Australia’s Alliance Aviation Services’ move towards Embraer E-Jets has reached the point where the Brazilian aircraft now constitutes half of its inventory.
The Brisbane-based company’s report for the half-year ended December 31 2024 noted that its fleet, which operates as Alliance Airlines, now has 38 E190s on strength, the same number as its previous mainstay, the Fokker 70 and 100. Alliance has 13 80-seat Fokker 70s and 25 100-seat Fokker 100s in the fleet. The Embraers come in three different configurations, with 94, 97 or 100 seats.
In the first half of 2025, the fleet expanded with the addition of three E190s, along with one additional Fokker 100.
The number of E190s in the fleet is expected to accelerate, rising from 35 in FY2024 to an estimated 43 in FY2025 and an anticipated 52 in FY2026.
The Group’s principal activities are provision of contract, charter, and allied aviation services to the country’s large mining and resource industry, as well as to domestic and foreign airlines. One of its specializations is ‘Fly In, Fly Out’ (‘FIFO’) services, airlifting workers to and from remote mining sites in the country’s interior.

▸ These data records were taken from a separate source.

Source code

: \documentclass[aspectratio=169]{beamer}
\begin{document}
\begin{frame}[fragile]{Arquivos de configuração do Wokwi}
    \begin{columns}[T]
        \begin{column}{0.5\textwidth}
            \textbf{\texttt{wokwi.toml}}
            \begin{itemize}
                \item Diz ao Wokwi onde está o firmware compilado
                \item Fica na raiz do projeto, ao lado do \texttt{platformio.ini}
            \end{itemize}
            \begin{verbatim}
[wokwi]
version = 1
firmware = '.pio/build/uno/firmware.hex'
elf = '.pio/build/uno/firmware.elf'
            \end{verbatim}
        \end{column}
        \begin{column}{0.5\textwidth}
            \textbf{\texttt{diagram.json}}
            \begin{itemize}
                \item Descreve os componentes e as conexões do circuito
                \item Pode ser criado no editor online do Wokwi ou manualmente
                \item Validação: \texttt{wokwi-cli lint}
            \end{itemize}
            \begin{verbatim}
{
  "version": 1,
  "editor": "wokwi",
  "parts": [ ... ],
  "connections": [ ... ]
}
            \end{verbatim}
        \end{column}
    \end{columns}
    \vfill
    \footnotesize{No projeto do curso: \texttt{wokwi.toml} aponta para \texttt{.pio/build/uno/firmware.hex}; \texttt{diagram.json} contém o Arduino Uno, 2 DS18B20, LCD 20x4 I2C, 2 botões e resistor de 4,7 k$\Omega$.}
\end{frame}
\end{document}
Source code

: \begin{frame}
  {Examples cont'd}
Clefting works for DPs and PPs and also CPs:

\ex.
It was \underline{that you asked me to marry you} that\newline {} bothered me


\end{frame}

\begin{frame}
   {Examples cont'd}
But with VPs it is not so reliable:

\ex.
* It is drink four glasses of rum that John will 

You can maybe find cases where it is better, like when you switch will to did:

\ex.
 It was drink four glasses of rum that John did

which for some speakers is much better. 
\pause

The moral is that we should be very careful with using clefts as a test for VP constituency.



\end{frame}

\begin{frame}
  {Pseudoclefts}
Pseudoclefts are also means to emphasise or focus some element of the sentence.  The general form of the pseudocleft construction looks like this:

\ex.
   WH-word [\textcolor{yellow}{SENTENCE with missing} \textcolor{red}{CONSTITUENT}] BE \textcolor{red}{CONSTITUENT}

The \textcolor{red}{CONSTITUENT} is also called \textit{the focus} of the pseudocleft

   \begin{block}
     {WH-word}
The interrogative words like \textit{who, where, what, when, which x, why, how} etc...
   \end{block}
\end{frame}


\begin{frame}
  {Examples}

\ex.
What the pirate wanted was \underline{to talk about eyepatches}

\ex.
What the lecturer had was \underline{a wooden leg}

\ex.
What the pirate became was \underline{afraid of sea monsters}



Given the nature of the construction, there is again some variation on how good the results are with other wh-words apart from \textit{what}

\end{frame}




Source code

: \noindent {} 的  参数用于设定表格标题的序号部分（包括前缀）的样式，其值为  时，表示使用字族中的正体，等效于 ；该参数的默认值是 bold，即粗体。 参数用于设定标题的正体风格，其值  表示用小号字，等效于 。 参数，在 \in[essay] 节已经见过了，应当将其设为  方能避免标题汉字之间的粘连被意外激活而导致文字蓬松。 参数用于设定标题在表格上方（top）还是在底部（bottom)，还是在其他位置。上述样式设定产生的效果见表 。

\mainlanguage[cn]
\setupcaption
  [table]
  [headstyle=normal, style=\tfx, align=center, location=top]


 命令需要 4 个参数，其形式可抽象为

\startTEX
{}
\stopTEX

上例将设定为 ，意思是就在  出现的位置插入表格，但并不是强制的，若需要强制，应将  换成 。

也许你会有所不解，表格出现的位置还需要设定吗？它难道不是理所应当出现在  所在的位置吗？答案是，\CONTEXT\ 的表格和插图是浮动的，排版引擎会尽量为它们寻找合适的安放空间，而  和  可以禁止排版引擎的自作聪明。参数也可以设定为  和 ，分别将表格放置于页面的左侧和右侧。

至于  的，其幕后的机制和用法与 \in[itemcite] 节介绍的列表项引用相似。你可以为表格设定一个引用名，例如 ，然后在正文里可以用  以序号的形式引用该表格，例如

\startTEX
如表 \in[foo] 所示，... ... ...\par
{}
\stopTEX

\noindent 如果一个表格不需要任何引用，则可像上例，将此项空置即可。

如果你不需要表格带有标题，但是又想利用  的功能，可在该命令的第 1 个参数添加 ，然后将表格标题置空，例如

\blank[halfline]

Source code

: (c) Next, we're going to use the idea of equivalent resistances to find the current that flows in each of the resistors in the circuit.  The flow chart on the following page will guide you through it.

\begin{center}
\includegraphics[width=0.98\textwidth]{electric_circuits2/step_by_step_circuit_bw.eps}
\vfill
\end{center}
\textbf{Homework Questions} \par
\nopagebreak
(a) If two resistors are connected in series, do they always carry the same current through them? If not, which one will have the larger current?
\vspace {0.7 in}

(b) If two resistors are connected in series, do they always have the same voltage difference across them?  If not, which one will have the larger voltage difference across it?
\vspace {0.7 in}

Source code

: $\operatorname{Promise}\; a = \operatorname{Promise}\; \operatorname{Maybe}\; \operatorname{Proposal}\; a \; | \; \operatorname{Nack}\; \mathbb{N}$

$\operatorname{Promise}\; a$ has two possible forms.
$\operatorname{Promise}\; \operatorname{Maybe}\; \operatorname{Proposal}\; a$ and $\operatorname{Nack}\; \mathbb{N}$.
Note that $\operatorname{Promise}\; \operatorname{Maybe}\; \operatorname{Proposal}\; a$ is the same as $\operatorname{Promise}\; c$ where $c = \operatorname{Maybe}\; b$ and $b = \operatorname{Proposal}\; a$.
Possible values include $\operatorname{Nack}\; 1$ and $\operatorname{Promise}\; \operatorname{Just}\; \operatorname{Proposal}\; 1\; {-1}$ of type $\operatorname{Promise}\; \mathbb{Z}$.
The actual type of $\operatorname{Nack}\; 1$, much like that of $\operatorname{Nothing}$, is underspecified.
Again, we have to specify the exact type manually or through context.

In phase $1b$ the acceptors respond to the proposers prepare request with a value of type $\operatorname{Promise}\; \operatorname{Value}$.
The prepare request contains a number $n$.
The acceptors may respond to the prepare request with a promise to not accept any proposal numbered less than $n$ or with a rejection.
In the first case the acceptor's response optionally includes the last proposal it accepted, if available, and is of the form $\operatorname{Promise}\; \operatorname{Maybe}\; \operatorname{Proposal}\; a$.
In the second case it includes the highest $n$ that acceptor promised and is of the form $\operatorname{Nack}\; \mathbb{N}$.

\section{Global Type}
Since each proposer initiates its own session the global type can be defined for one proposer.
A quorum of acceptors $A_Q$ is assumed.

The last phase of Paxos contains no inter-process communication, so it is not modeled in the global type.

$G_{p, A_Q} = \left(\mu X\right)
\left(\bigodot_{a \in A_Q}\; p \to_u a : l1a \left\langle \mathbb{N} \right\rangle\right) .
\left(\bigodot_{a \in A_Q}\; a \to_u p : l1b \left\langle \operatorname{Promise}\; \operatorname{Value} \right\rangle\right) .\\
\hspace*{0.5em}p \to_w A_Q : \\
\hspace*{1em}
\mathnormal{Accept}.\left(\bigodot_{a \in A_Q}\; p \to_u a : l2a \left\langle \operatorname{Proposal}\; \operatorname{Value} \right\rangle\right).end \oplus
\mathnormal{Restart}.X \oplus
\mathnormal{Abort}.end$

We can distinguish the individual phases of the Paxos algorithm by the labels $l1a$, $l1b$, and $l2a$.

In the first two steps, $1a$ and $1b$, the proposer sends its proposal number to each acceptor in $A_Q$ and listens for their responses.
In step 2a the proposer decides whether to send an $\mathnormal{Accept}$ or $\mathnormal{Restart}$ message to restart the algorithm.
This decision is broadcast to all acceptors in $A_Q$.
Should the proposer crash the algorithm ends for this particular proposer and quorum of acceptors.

The focus on providing flight services to mining companies does make the Group sensitive to shifts in mineral prices. Downward pricing pressures on the global nickel market led to client BHP Nickel West announcing last September that they would move their operations from full production to care and maintenance by December 2024. That led to a reduction in Alliance-provided flights from 24 per week to seven per week, which affected the Group’s revenue stream from contract work.

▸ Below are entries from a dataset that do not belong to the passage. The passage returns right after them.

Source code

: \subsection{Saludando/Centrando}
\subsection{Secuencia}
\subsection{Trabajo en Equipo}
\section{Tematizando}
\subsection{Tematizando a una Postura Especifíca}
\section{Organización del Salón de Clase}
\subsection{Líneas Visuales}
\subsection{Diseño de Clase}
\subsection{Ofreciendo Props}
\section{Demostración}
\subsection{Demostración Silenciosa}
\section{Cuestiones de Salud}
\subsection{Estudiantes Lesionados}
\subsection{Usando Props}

Charter revenue also saw a decrease of 11.1% when compared to the prior comparative period; charter revenue was also affected by aircraft availability, with priority being given to wet-lease and contract revenue operations.

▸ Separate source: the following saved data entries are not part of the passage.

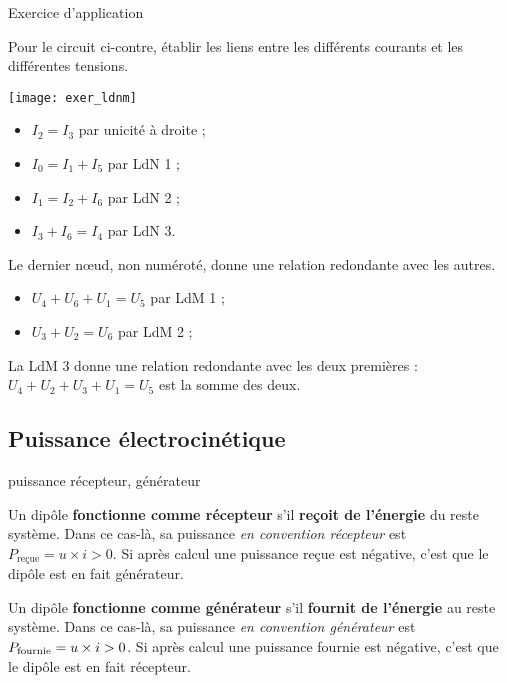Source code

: \documentclass[../main/main.tex]{subfiles}
\begin{document}
\begin{NCcexe}[breakable]{Exercice d'application}

    \begin{minipage}{0.30\linewidth}
        Pour le circuit ci-contre, établir les liens entre les différents
        courants et les différentes tensions.
    \end{minipage}
    \begin{minipage}{0.70\linewidth}
        \texttt{[image: exer\_ldnm]}
    \end{minipage}
    \tcblower
    \begin{minipage}{0.47\linewidth}
        \begin{itemize}
            \item $I_2 = I_3$ par unicité à droite ;
            \item $I_0 = I_1 + I_5$ par LdN 1 ;
            \item $I_1 = I_2 + I_6$ par LdN 2 ;
            \item $I_3 + I_6 = I_4$ par LdN 3.
        \end{itemize}
        Le dernier nœud, non numéroté, donne une relation redondante avec les
        autres.
    \end{minipage}
    \hfill
    \begin{minipage}{0.47\linewidth}
        \begin{itemize}
            \item $U_4 + U_6 + U_1 = U_5$ par LdM 1 ;
            \item $U_3 + U_2 = U_6$ par LdM 2 ;
        \end{itemize}
        La LdM 3 donne une relation redondante avec les deux premières : $U_4
        + U_2 + U_3 + U_1 = U_5$ est la somme des deux.
    \end{minipage}
\end{NCcexe}

\subsection{Puissance électrocinétique}

\begin{defi}[label=def:puissance]{puissance récepteur, générateur}

    Un dipôle \textbf{fonctionne comme récepteur} s'il \textbf{reçoit de
    l'énergie} du reste système. Dans ce cas-là, sa puissance \textit{en
    convention récepteur} est $P_{\text{reçue}} = u\times i > 0$. Si après
    calcul une puissance reçue est négative, c'est que le dipôle est en fait
    générateur. \tcblower

    Un dipôle \textbf{fonctionne comme générateur} s'il \textbf{fournit de
    l'énergie} au reste système. Dans ce cas-là, sa puissance \textit{en
    convention générateur} est $P_{\rm fournie} = u\times i > 0$. Si après
    calcul une puissance fournie est négative, c'est que le dipôle est en fait
    récepteur.
    
\end{defi}
\end{document}
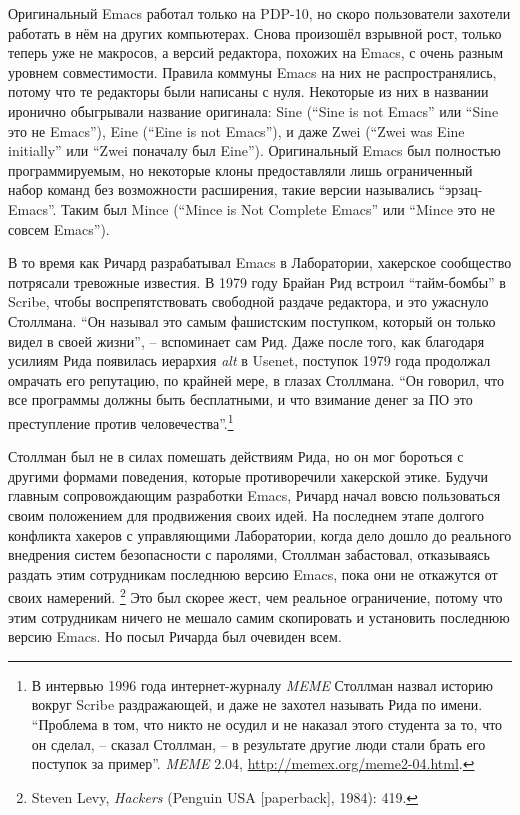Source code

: Оригинальный Emacs работал только на PDP-10, но скоро пользователи захотели работать в нём на других компьютерах. Снова произошёл взрывной рост, только теперь уже не макросов, а версий редактора, похожих на Emacs, с очень разным уровнем совместимости. Правила коммуны Emacs на них не распространялись, потому что те редакторы были написаны с нуля. Некоторые из них в названии иронично обыгрывали название оригинала: Sine (\enquote{Sine is not Emacs} или \enquote{Sine это не Emacs}), Eine (\enquote{Eine is not Emacs}), и даже Zwei (\enquote{Zwei was Eine initially} или \enquote{Zwei поначалу был Eine}). Оригинальный Emacs был полностью программируемым, но некоторые клоны предоставляли лишь ограниченный набор команд без возможности расширения, такие версии назывались \enquote{эрзац-Emacs}. Таким был Mince (\enquote{Mince is Not Complete Emacs} или \enquote{Mince это не совсем Emacs}).

В то время как Ричард разрабатывал Emacs в Лаборатории, хакерское сообщество потрясали тревожные известия. В 1979 году Брайан Рид встроил \enquote{тайм-бомбы} в Scribe, чтобы воспрепятствовать свободной раздаче редактора, и это ужаснуло Столлмана. \enquote{Он называл это самым фашистским поступком, который он только видел в своей жизни}, -- вспоминает сам Рид. Даже после того, как благодаря усилиям Рида появилась иерархия \textit{alt} в Usenet, поступок 1979 года продолжал омрачать его репутацию, по крайней мере, в глазах Столлмана. \enquote{Он говорил, что все программы должны быть бесплатными, и что взимание денег за ПО это преступление против человечества}.\footnote{В интервью 1996 года интернет-журналу \textit{MEME} Столлман назвал историю вокруг Scribe раздражающей, и даже не захотел называть Рида по имени. \enquote{Проблема в том, что никто не осудил и не наказал этого студента за то, что он сделал, -- сказал Столлман, -- в результате другие люди стали брать его поступок за пример}. \textit{MEME} 2.04, \url{http://memex.org/meme2-04.html}.}

Столлман был не в силах помешать действиям Рида, но он мог бороться с другими формами поведения, которые противоречили хакерской этике. Будучи главным сопровождающим разработки Emacs, Ричард начал вовсю пользоваться своим положением для продвижения своих идей. На последнем этапе долгого конфликта хакеров с управляющими Лаборатории, когда дело дошло до реального внедрения систем безопасности с паролями, Столлман забастовал, отказываясь раздать этим сотрудникам последнюю версию Emacs, пока они не откажутся от своих намерений. \footnote{Steven Levy, \textit{Hackers} (Penguin USA [paperback], 1984): 419.} Это был скорее жест, чем реальное ограничение, потому что этим сотрудникам ничего не мешало самим скопировать и установить последнюю версию Emacs. Но посыл Ричарда был очевиден всем.

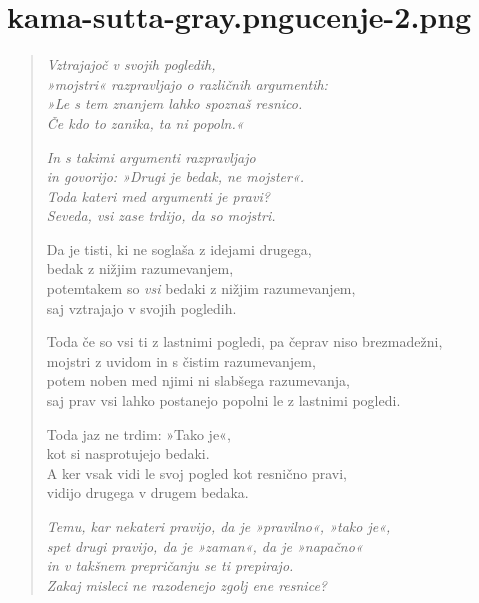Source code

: 
\chapter[Cūḷabyūha Sutta]{{kama-sutta-gray.png}{ucenje-2.png}}


\begin{verse}


\emph{Vztrajajoč v svojih pogledih,}\\
\emph{»mojstri« razpravljajo o različnih argumentih:}\\
\emph{»Le s tem znanjem lahko spoznaš resnico.}\\
\emph{Če kdo to zanika, ta ni popoln.«}

\emph{In s takimi argumenti razpravljajo}\\
\emph{in govorijo: »Drugi je bedak, ne mojster«.}\\
\emph{Toda kateri med argumenti je pravi?}\\
\emph{Seveda, vsi zase trdijo, da so mojstri.}

Da je tisti, ki ne soglaša z idejami drugega,\\
bedak z nižjim razumevanjem,\\
potemtakem so \emph{vsi} bedaki z nižjim razumevanjem,\\
saj vztrajajo v svojih pogledih.

Toda če so vsi ti z lastnimi pogledi, pa čeprav niso brezmadežni,\\
mojstri z uvidom in s čistim razumevanjem,\\
potem noben med njimi ni slabšega razumevanja,\\
saj prav vsi lahko postanejo popolni le z lastnimi pogledi.

Toda jaz ne trdim: »Tako je«,\\
kot si nasprotujejo bedaki.\\
A ker vsak vidi le svoj pogled kot resnično pravi,\\
vidijo drugega v drugem bedaka.

\emph{Temu, kar nekateri pravijo, da je »pravilno«, »tako je«,\\
spet drugi pravijo, da je »zaman«, da je »napačno«\\
in v takšnem prepričanju se ti prepirajo.\\
Zakaj misleci ne razodenejo zgolj ene resnice?}


\end{verse}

Wet lease revenue reported an increase of 25.5% compared to the prior comparative period.
Wet lease activity benefited from three additional aircraft being deployed to operate wet-lease flying in 1Q25; however, this growth was curtailed in the last quarter of 1H25 with two aircraft sidelined with structural damage.
Recognizing the need for more hangar space in Brisbane, the Group took an opportunity to purchase additional hangars located adjacent to its current facilities. This strategic acquisition will support the needs of the growing fleet and accommodate future increases in demand.